[Record extracts]
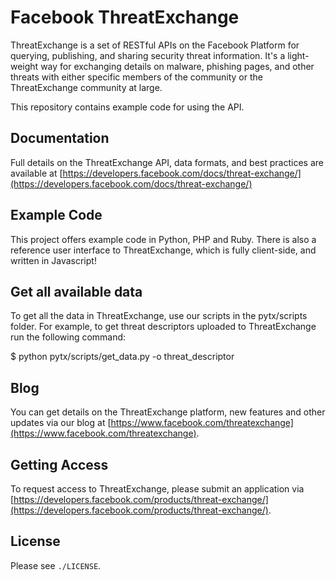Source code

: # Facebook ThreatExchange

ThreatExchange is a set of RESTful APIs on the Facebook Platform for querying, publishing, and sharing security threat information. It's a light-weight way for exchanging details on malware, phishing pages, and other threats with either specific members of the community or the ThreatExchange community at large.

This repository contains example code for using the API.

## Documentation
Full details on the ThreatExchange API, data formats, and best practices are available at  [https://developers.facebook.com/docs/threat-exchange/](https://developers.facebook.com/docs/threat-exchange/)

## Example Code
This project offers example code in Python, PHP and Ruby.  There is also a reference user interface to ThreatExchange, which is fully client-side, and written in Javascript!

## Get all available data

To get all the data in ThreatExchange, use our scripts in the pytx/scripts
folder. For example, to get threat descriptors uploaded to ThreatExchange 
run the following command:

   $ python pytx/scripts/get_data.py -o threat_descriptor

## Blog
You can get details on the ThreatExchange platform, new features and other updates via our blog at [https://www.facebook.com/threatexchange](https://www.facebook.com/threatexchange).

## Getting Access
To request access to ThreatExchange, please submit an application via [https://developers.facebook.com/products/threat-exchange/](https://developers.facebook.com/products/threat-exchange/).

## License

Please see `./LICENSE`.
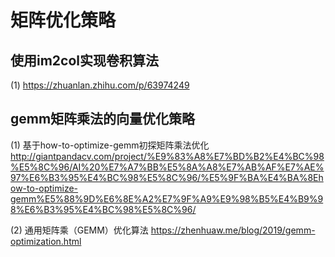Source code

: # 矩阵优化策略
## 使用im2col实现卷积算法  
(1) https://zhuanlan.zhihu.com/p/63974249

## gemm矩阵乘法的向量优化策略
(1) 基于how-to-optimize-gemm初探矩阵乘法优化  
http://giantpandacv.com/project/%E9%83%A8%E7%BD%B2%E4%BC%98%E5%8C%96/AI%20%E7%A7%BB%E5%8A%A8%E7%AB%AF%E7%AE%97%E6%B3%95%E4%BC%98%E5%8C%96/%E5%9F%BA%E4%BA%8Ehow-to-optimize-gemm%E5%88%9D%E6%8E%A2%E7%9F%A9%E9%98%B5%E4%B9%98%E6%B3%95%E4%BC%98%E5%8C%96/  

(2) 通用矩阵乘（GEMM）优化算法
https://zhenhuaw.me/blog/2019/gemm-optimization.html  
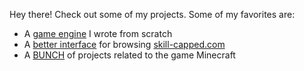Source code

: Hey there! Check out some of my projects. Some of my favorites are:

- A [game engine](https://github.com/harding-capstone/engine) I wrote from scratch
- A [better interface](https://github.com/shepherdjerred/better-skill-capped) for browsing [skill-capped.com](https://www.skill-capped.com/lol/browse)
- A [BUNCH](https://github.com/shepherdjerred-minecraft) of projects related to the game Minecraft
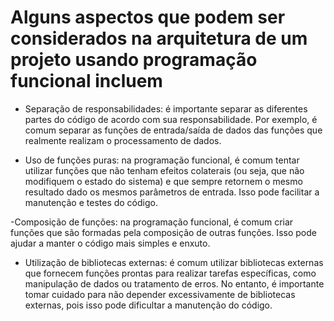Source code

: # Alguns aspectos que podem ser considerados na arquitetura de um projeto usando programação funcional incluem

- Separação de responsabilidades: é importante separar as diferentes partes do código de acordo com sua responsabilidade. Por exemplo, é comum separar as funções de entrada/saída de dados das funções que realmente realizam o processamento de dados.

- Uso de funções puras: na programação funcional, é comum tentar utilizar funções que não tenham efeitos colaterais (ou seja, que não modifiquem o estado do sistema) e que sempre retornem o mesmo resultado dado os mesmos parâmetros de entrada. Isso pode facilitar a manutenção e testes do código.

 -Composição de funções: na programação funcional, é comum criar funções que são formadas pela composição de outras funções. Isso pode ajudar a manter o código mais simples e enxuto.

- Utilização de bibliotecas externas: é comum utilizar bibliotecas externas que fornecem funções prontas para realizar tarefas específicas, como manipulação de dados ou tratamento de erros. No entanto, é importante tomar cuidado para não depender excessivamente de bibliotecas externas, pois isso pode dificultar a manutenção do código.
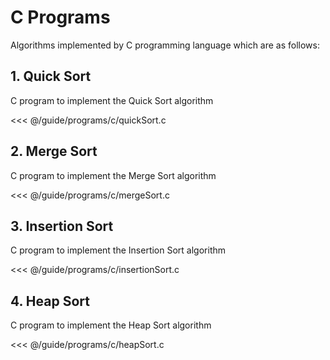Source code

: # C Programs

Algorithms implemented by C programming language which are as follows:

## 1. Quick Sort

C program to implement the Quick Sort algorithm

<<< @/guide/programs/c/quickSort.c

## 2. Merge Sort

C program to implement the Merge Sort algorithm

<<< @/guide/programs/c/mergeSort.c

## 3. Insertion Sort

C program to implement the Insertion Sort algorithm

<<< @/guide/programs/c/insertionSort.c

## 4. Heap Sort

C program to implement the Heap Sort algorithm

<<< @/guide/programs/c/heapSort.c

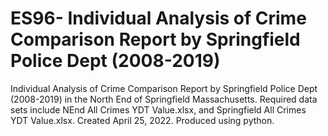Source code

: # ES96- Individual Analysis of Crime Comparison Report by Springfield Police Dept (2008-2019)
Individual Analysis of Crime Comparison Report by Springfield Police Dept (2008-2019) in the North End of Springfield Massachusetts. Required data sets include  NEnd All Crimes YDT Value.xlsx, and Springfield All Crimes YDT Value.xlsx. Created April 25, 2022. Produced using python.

[Exercise brief]
All lines above from the one containing "This repository contains" up to and including the one containing "(1) 基于how-to-optimize-gemm初探矩阵乘法优化" are to be set down exactly, and nothing else. Leave images out.

[Output of the exercise]
This repository contains example code for using the API.

## Documentation
Full details on the ThreatExchange API, data formats, and best practices are available at  [https://developers.facebook.com/docs/threat-exchange/](https://developers.facebook.com/docs/threat-exchange/)

## Example Code
This project offers example code in Python, PHP and Ruby.  There is also a reference user interface to ThreatExchange, which is fully client-side, and written in Javascript!

## Get all available data

To get all the data in ThreatExchange, use our scripts in the pytx/scripts
folder. For example, to get threat descriptors uploaded to ThreatExchange 
run the following command:

   $ python pytx/scripts/get_data.py -o threat_descriptor

## Blog
You can get details on the ThreatExchange platform, new features and other updates via our blog at [https://www.facebook.com/threatexchange](https://www.facebook.com/threatexchange).

## Getting Access
To request access to ThreatExchange, please submit an application via [https://developers.facebook.com/products/threat-exchange/](https://developers.facebook.com/products/threat-exchange/).

## License

Please see `./LICENSE`.
Source code

: # 矩阵优化策略
## 使用im2col实现卷积算法  
(1) https://zhuanlan.zhihu.com/p/63974249

## gemm矩阵乘法的向量优化策略
(1) 基于how-to-optimize-gemm初探矩阵乘法优化  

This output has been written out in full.